Jermsak Pinthong | |
Native Name: | เจิมศักดิ์ ปิ่นทอง |
Native Name Lang: | th |
Birth Date: | 1950 11, df=y |
Birth Place: | San Chao Rong Thong, Ang Thong, Thailand |
Yearsactive: | 1972–present |
Named Professor | |
Spouse: | Jitriya Pinthong |
Children: | Jaree Pinthong (only daughter) |
Jermsak Pinthong (Thai: เจิมศักดิ์ ปิ่นทอง; born November 3, 1950, in Ang Thong province) is an independent economist, politics and economy TV host, and political critic.
Pinthong was born at San Chao Rong Thong quarter along the Noi river in Ang Thong province, central region.[1] His family was poor, his father was a local teacher who died when he was three years old. His mother was a Chinese immigrant trader who lived in Thailand as a child.
Pinthong graduated from Amnuay Silpa and Triam Udom Suksa Schools, graduated with a bachelor's and master's degree (first class honours) from Faculty of Economics, Thammasat University and received a PhD in Agricultural Economics from Stanford University, USA.
He used to be a lecturer at the Faculty of Economics, Thammasat University contemporary with Abhisit Vejjajiva, the 27th prime minister and the 7th Democrat Party leader. Besides teaching, he also does research on countryside.
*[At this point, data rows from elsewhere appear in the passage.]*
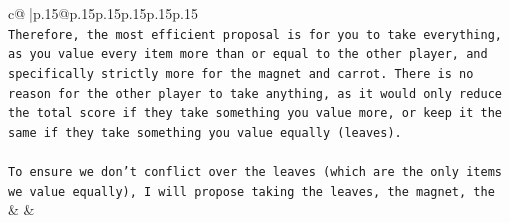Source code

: \documentclass{article}
\begin{document}
{\begin{supertabular}{c@{$\;$}|p{.15\linewidth}@{}p{.15\linewidth}p{.15\linewidth}p{.15\linewidth}p{.15\linewidth}p{.15\linewidth}}
{{{\\ 
\texttt{Therefore, the most efficient proposal is for you to take everything, as you value every item more than or equal to the other player, and specifically strictly more for the magnet and carrot. There is no reason for the other player to take anything, as it would only reduce the total score if they take something you value more, or keep it the same if they take something you value equally (leaves).} \\
\\ 
\texttt{To ensure we don't conflict over the leaves (which are the only items we value equally), I will propose taking the leaves, the magnet, the} \\
            }
        }
    }
    & & \\ \\


\end{supertabular}}
\end{document}
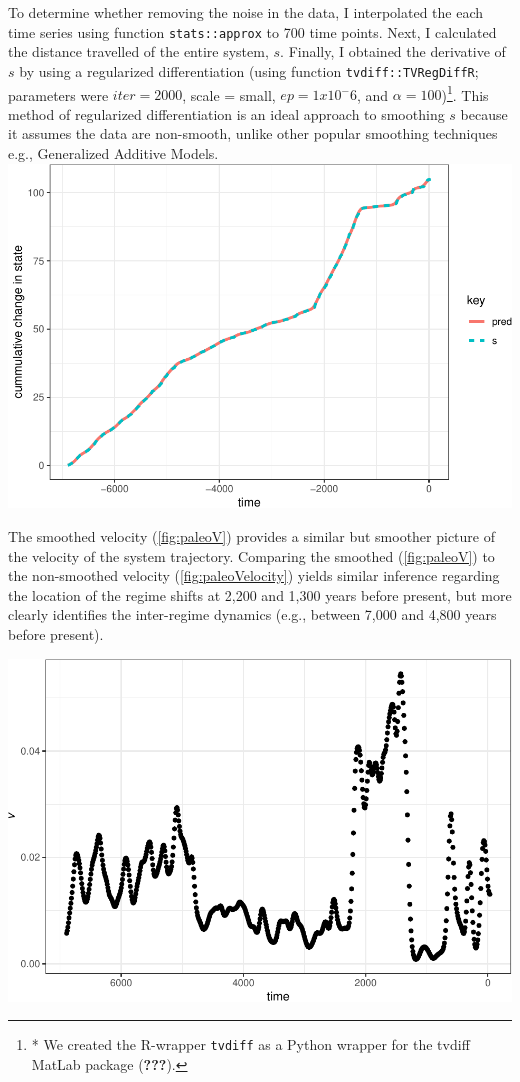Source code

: \documentclass[12pt,twoside,openany]{reedthesis}
\begin{document}
To determine whether removing the noise in the data, I interpolated the
each time series using function \texttt{stats::approx} to 700 time
points. Next, I calculated the distance travelled of the entire system,
\(s\). Finally, I obtained the derivative of \(s\) by using a
regularized differentiation (using function \texttt{tvdiff::TVRegDiffR};
parameters were \(iter = 2000\), scale = small, \(ep = 1 x 10^-6\), and
\(\alpha = 100\))\footnote{* We created the R-wrapper \texttt{tvdiff} as
  a Python wrapper for the tvdiff MatLab package ({\textbf{???}}).}.
This method of regularized differentiation is an ideal approach to
smoothing \(s\) because it assumes the data are non-smooth, unlike other
popular smoothing techniques e.g., Generalized Additive Models.
\includegraphics{_myDissertation_files/figure-latex/paleoObsPred-1.pdf}

The smoothed velocity (\ref{fig:paleoV}) provides a similar but smoother
picture of the velocity of the system trajectory. Comparing the smoothed
(\ref{fig:paleoV}) to the non-smoothed velocity
(\ref{fig:paleoVelocity}) yields similar inference regarding the
location of the regime shifts at 2,200 and 1,300 years before present,
but more clearly identifies the inter-regime dynamics (e.g., between
7,000 and 4,800 years before present).

\includegraphics{_myDissertation_files/figure-latex/paleoV-1.pdf}
\end{document}
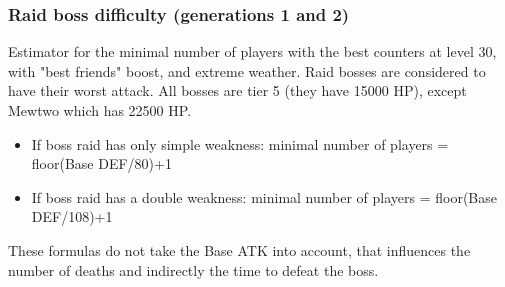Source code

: \documentclass[12pt]{beamer}
\begin{document}
\begin{frame}
\begin{footnotesize}
\frametitle{Raid boss difficulty (generations 1 and 2)}

\begin{block}{}
Estimator for the minimal number of players with the best counters at level 30, with "best friends" boost, and extreme weather. Raid bosses are considered to have their worst attack. All bosses are tier 5 (they have 15000 HP), except Mewtwo which has 22500 HP.
\begin{itemize}
  \item If boss raid has only simple weakness: minimal number of players = floor(Base DEF/80)+1
  \item If boss raid has a double weakness: minimal number of players = floor(Base DEF/108)+1
\end{itemize}
These formulas do not take the Base ATK into account, that influences the number of deaths and indirectly the time to defeat the boss. 

\medskip


\end{block}
\end{footnotesize}
\end{frame}
\end{document}
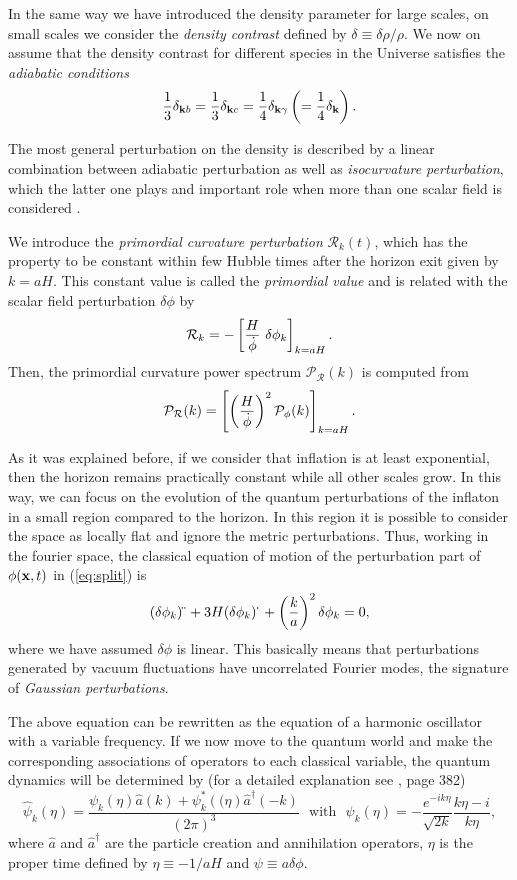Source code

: \documentclass{rmaa}
\def\beq{\begin{equation}}
\def\eeq{\end{equation}}
\def\cal{\mathcal}
\begin{document}
In the same way we have introduced the density parameter for large scales, on small scales
we consider the \textit{density contrast} defined by $\delta \equiv \delta \rho / \rho$.
We now on assume that the density contrast for different species in the Universe satisfies the 
\textit{adiabatic conditions}
 \beq
 {1 \over 3}\delta_{{\bf k} b}={1 \over 3}\delta_{{\bf k} c}={1 \over 4}\delta_{{\bf k} \gamma}
 \left(={1 \over 4}\delta_{{\bf k} }\right).
 \eeq 

\noindent
The most general perturbation on the density is described by a linear combination between adiabatic
perturbation as well as \textit{isocurvature perturbation}, which the latter one plays and important role 
when more than one scalar field is considered  \citep{LiddleLyth}.


We introduce the \textit{primordial curvature perturbation} $\mathcal{R}_k(t)$, which has the property 
to be constant within few Hubble times after the horizon exit given by $k=aH$.  
This constant value is called the
\textit{primordial value} and is related with the scalar field perturbation $\delta \phi$ by
\beq
\mathcal{R}_k=-\left[ {H \over \dot \phi}\,\, \delta \phi_k \right]_{k=aH}.
\eeq
%
\noindent
 Then, the  primordial curvature power spectrum $\cal P_{\cal R}(k)$ is computed from
 \beq\label{eq:Pk1}
 \cal P_{\cal R}(k)=\left[\left({H \over \dot \phi} \right)^2 \cal P_{\phi}(k) \right]_{k=aH}.
 \eeq
 
 \noindent
 As it was explained before, if we consider that inflation is at least exponential, 
 then the horizon remains practically constant while all other scales grow. In this way, 
 we can focus on the evolution of the quantum perturbations of the inflaton in a small 
 region compared to the horizon. In this region it is possible to consider the space as 
 locally flat and ignore the metric perturbations. Thus, working in the fourier space, the 
 classical equation of motion of the perturbation part of $\phi({\bf x},t)$ in (\ref{eq:split}) is
\beq
(\delta \phi_k)\ddot \,\,+3 H (\delta \phi_k)\dot \,\,+\left({k \over a}\right)^2 \delta \phi_k=0,
\eeq
%
where we have assumed $\delta \phi$ is linear. This basically means that perturbations generated by
vacuum fluctuations have uncorrelated Fourier modes, the signature of \textit{Gaussian perturbations}. 
%

The above equation can be rewritten as the equation of a harmonic oscillator 
with a variable frequency. If we now move to the quantum world and make the corresponding 
associations of operators to each classical variable, the quantum dynamics will be determined 
by (for a detailed explanation see \citep{LiddleLyth2}, page 382)
\begin{equation}\label{qscalarfield}
\hat{\psi}_k\left(\eta\right)=\frac{\psi_k\left(\eta\right)\hat{a}\left(k\right)+\psi^*_k\left((\eta\right)\hat{a}^\dagger\left(-k\right)}{\left(2\pi\right)^3} \ \ \ \text{with} \ \ \ \psi_k\left(\eta\right)=-\frac{e^{-ik\eta}}{\sqrt{2k}}\frac{k\eta-i}{k\eta},
\end{equation}
where $\hat{a}$ and $\hat{a}^\dagger$ are the particle creation and annihilation 
operators, $\eta$ is the proper time defined by $\eta\equiv -1/aH$ and $\psi\equiv a\delta\phi$.
\end{document}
On Saturday - Sunday he often travels to remote rural areas to collect data and study the local economy.
He is widely known as the host of Mong Tang Mum (มองต่างมุม, "different perspectives") on Channel 11 (now NBT) since 1991, a television program that allows participants to freely criticize the government or society, as well as many more in the same genre on Channel 9 and ASTV in the 1990s and 2020s.
Politically, he participated in the October 14 Event in 1973 while he was a Thammasat academic and joint with the People's Alliance for Democracy (PAD) or Yellow Shirts in 2006 and 2008, with the People's Democratic Reform Committee (PDRC) in 2013–14.
Pinthong was elected as a Bangkok senator from the first senator election of Thailand in 2000 according to the 1997 constitution, he won the third place in the vote.[2] In 2020 he was appointed chairman of the Thai PBS board of governors.[3]